Class Day exercises were held out of doors in the afternoon. The juniors marched in, followed by the sophomores, nineteen of whom bore the daisy chain that announced the entry of the Class of 1902, led by Louise Sanford ’02. Class president Theodosia Hadley ’02 gave an address of welcome, and class historians Caroline Sperry ’02 and Nina Eldred ‘02 looked back over the class’s four years at the college.
At the class tree, Lucy Burns ’02 gave the senior charge and gave Matthew Vassar’s spade to Harriette Anderson ’03, who delivered the junior response. The day ended with a glee club concert and the president’s reception.
At Commencement, President Taylor identified the donor of the new library as Mary Clark Thompson and announced that ground would be broken for the new chapel immediately after the graduation ceremony. Two new trustees were elected: the Rev. W. T. E. P. Rhodes of Brooklyn and Daniel Smiley of Lake Mohonk, NY.
The first automobile appeared at Commencement. A member of the Class of 1902 recalled that is was a Ford, driven from Detroit by an alumna of ’00.
The College Inn was opened on Raymond Avenue, filling a long-felt need for the entertainment of guests. Later known as the Wagner Inn, it was established by Anne Edith Lapham ’96 and Mary Swain Wagner ex-’95 and was managed by Miss Wagner.
President Taylor conducted a short service for the laying of the cornerstone for the new chapel. Both of the donors, Mary Thaw Thompson ’77 and Mary Morris Pratt ’80, were present. They placed in the stone a box containing several Vassar publications and brief memoirs of Charles Pratt, Mrs. Pratt’s father-in-law, and William Thaw, Mrs. Thompson’s father. The New York Times
A college handy man was arrested for stealing students’ jewelry. Almost all of the items found in his possession at the time of his arrest were identified by students, and the total value of the jewelry was estimated at $2,000.

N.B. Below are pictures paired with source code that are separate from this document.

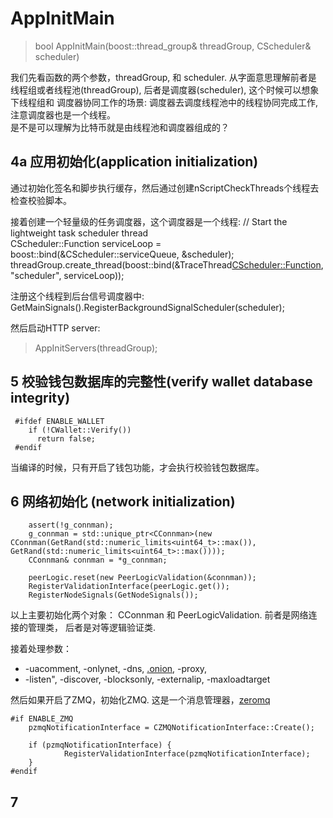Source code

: # AppInitMain

>bool AppInitMain(boost::thread_group& threadGroup, CScheduler& scheduler)

我们先看函数的两个参数，threadGroup, 和 scheduler. 从字面意思理解前者是
线程组或者线程池(threadGroup), 后者是调度器(scheduler), 这个时候可以想象下线程组和
调度器协同工作的场景: 调度器去调度线程池中的线程协同完成工作,注意调度器也是一个线程。     
是不是可以理解为比特币就是由线程池和调度器组成的？

## 4a 应用初始化(application initialization)
通过初始化签名和脚步执行缓存，然后通过创建nScriptCheckThreads个线程去检查校验脚本。

接着创建一个轻量级的任务调度器，这个调度器是一个线程:
	    // Start the lightweight task scheduler thread                  
    	    CScheduler::Function serviceLoop = boost::bind(&CScheduler::serviceQueue, &scheduler);                             
    	    threadGroup.create_thread(boost::bind(&TraceThread<CScheduler::Function>, "scheduler", serviceLoop));</code></pre>		                         
                   
注册这个线程到后台信号调度器中:
	    GetMainSignals().RegisterBackgroundSignalScheduler(scheduler);                 
                       
然后启动HTTP server:         
>AppInitServers(threadGroup);            

## 5 校验钱包数据库的完整性(verify wallet database integrity)
     #ifdef ENABLE_WALLET                  
        if (!CWallet::Verify())                  
          return false;                   
     #endif                  
   
当编译的时候，只有开启了钱包功能，才会执行校验钱包数据库。

## 6 网络初始化 (network initialization)      
	    assert(!g_connman);
	    g_connman = std::unique_ptr<CConnman>(new CConnman(GetRand(std::numeric_limits<uint64_t>::max()), GetRand(std::numeric_limits<uint64_t>::max())));
	    CConnman& connman = *g_connman;

	    peerLogic.reset(new PeerLogicValidation(&connman));
	    RegisterValidationInterface(peerLogic.get());
	    RegisterNodeSignals(GetNodeSignals());      
以上主要初始化两个对象： CConnman 和 PeerLogicValidation. 前者是网络连接的管理类， 后者是对等逻辑验证类.                   

接着处理参数：                     
* -uacomment, -onlynet, -dns, [.onion][onion], -proxy,                                
* -listen", -discover, -blocksonly, -externalip, -maxloadtarget                      

然后如果开启了ZMQ，初始化ZMQ. 这是一个消息管理器，[zeromq][zmq]
<pre><code>#if ENABLE_ZMQ 
    pzmqNotificationInterface = CZMQNotificationInterface::Create();

    if (pzmqNotificationInterface) {
            RegisterValidationInterface(pzmqNotificationInterface);
    }
#endif</code></pre>		

## 7






[onion]:https://en.wikipedia.org/wiki/.onion
[zmq]:http://zeromq.org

In the spring of 1902, the English actor and producer, Ben Greet and the Elizabethan Stage Society mounted a production in London of the 15th-century morality play, Everyman. That fall, the prominent Broadway producer Charles Frohman arranged with the society and Greet for an American production, as part of a plan, as he told The New York Times, “to bring to and lay before American audiences everything in the theatrical line that its citizens go to see [abroad].”
A performance of Frohman’s production in the Chapel, with the English actress Edith Wynne Matthison as Everyman, was the gift of an anonymous donor.